Problem details >> Determine the number of lines below that contain the string "return", and state only that number.

Available data >>
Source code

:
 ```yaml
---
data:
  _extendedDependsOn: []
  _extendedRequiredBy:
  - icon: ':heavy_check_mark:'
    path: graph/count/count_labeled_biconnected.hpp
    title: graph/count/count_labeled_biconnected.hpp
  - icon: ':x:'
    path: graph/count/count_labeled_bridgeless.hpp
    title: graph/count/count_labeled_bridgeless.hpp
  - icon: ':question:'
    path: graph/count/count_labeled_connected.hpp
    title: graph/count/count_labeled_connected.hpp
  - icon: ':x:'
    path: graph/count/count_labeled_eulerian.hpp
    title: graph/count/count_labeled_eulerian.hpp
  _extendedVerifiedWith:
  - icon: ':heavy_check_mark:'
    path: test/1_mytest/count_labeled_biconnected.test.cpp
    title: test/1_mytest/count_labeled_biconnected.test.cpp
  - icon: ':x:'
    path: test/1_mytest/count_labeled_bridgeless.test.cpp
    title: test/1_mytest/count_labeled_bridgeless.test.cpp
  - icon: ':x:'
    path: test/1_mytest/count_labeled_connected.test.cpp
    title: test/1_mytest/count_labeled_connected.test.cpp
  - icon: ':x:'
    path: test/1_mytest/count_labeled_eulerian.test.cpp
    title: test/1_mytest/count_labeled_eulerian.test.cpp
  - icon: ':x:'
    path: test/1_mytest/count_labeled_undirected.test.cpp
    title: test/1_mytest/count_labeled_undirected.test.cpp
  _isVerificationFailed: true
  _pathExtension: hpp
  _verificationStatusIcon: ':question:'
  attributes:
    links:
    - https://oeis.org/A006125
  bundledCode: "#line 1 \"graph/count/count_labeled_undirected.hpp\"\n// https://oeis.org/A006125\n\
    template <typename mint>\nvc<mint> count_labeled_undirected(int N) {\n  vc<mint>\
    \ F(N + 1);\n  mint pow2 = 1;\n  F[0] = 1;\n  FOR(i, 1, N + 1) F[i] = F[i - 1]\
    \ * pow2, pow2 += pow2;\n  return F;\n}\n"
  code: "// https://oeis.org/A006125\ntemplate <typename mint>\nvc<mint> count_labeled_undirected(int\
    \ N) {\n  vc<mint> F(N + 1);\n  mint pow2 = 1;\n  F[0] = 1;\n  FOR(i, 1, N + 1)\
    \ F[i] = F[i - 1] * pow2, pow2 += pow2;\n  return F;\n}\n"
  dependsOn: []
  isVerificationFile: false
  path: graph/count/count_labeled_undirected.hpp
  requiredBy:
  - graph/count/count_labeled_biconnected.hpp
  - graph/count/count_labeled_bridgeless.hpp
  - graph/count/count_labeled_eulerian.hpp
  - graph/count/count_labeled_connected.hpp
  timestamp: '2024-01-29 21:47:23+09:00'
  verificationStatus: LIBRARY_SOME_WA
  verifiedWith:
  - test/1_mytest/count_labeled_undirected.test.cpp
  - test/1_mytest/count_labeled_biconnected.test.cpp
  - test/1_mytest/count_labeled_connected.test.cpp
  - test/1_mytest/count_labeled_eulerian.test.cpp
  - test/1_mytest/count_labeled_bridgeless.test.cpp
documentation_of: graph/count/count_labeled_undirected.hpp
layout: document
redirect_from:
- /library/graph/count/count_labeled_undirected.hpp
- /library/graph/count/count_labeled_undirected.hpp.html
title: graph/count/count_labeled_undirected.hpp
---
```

Result for this task >> 2